WHAT YOU NEED TO DO →
Give back every record word for word, but keep the pictures out.

'''

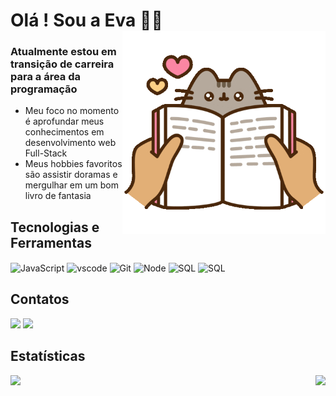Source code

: #  Olá ! Sou a Eva 🙋‍♀️ <img src = "gifcat.gif" width = "325px" align = "right">
### Atualmente estou em transição de carreira para a área da programação

- Meu foco no momento é aprofundar meus conhecimentos em desenvolvimento web Full-Stack 
- Meus hobbies favoritos são assistir doramas e mergulhar em um bom livro de fantasia

## Tecnologias e Ferramentas

<div>
<img align="center" src = "https://cdn.jsdelivr.net/gh/devicons/devicon/icons/javascript/javascript-original.svg" 
title="JavaScript" alt="JavaScript" width="50" height="50"/>
<img align="center" src="https://cdn.jsdelivr.net/gh/devicons/devicon/icons/vscode/vscode-original.svg" 
title="vscode" alt="vscode" width="50" height="50"/>
<img align="center"src= "https://cdn.jsdelivr.net/gh/devicons/devicon/icons/git/git-plain-wordmark.svg"
title="Git" alt="Git" width="50" height="50"/>
<img align="center"src="https://cdn.jsdelivr.net/gh/devicons/devicon/icons/nodejs/nodejs-plain-wordmark.svg"
title="Node" alt="Node" width="50" height="50"/>
<img align="center" src="https://cdn.jsdelivr.net/gh/devicons/devicon/icons/postgresql/postgresql-plain-wordmark.svg" 
title="SQL" alt="SQL" width="50" height="50"/>
 <img align="center" src="https://cdn.jsdelivr.net/gh/devicons/devicon@latest/icons/csharp/csharp-original.svg"
 title="C#" alt="SQL" width="50" height="50"/>         
 </div>

## Contatos

<div> 
<a href = "mailto:contato@alziralves1996@gmail.com"><img loading="lazy" src="https://img.shields.io/badge/Gmail-D14836?style=for-the-badge&logo=gmail&logoColor=white" target="_blank"></a>
<a href="https://www.linkedin.com/in/alzira-eva-cavalcanti-alves-a62b97135/" target="_blank"><img loading="lazy" src="https://img.shields.io/badge/-LinkedIn-%230077B5?style=for-the-badge&logo=linkedin&logoColor=white" target="_blank"></a>   
</div>

## Estatísticas  

<a href="https://github.com/AlziraEva">
  <img height=180 align="left" src="https://github-readme-stats.vercel.app/api?username=AlziraEva&show_icons=true&theme=radical" />
</a>
<a href="https://github.com/AlziraEva">
  <img height=160 align="right" src="https://github-readme-stats.vercel.app/api/top-langs?username=AlziraEva&layout=compact&langs_count=8&card_width=320&theme=radical" />
</a>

'''

RESPONSE AREA →
Source code

: #  Olá ! Sou a Eva 🙋‍♀️ <img src = "gifcat.gif" width = "325px" align = "right">
### Atualmente estou em transição de carreira para a área da programação

- Meu foco no momento é aprofundar meus conhecimentos em desenvolvimento web Full-Stack 
- Meus hobbies favoritos são assistir doramas e mergulhar em um bom livro de fantasia

## Tecnologias e Ferramentas

<div>
<img align="center" src = "https://cdn.jsdelivr.net/gh/devicons/devicon/icons/javascript/javascript-original.svg" 
title="JavaScript" alt="JavaScript" width="50" height="50"/>
<img align="center" src="https://cdn.jsdelivr.net/gh/devicons/devicon/icons/vscode/vscode-original.svg" 
title="vscode" alt="vscode" width="50" height="50"/>
<img align="center"src= "https://cdn.jsdelivr.net/gh/devicons/devicon/icons/git/git-plain-wordmark.svg"
title="Git" alt="Git" width="50" height="50"/>
<img align="center"src="https://cdn.jsdelivr.net/gh/devicons/devicon/icons/nodejs/nodejs-plain-wordmark.svg"
title="Node" alt="Node" width="50" height="50"/>
<img align="center" src="https://cdn.jsdelivr.net/gh/devicons/devicon/icons/postgresql/postgresql-plain-wordmark.svg" 
title="SQL" alt="SQL" width="50" height="50"/>
 <img align="center" src="https://cdn.jsdelivr.net/gh/devicons/devicon@latest/icons/csharp/csharp-original.svg"
 title="C#" alt="SQL" width="50" height="50"/>         
 </div>

## Contatos

<div> 
<a href = "mailto:contato@alziralves1996@gmail.com"><img loading="lazy" src="https://img.shields.io/badge/Gmail-D14836?style=for-the-badge&logo=gmail&logoColor=white" target="_blank"></a>
<a href="https://www.linkedin.com/in/alzira-eva-cavalcanti-alves-a62b97135/" target="_blank"><img loading="lazy" src="https://img.shields.io/badge/-LinkedIn-%230077B5?style=for-the-badge&logo=linkedin&logoColor=white" target="_blank"></a>   
</div>

## Estatísticas  

<a href="https://github.com/AlziraEva">
  <img height=180 align="left" src="https://github-readme-stats.vercel.app/api?username=AlziraEva&show_icons=true&theme=radical" />
</a>
<a href="https://github.com/AlziraEva">
  <img height=160 align="right" src="https://github-readme-stats.vercel.app/api/top-langs?username=AlziraEva&layout=compact&langs_count=8&card_width=320&theme=radical" />
</a>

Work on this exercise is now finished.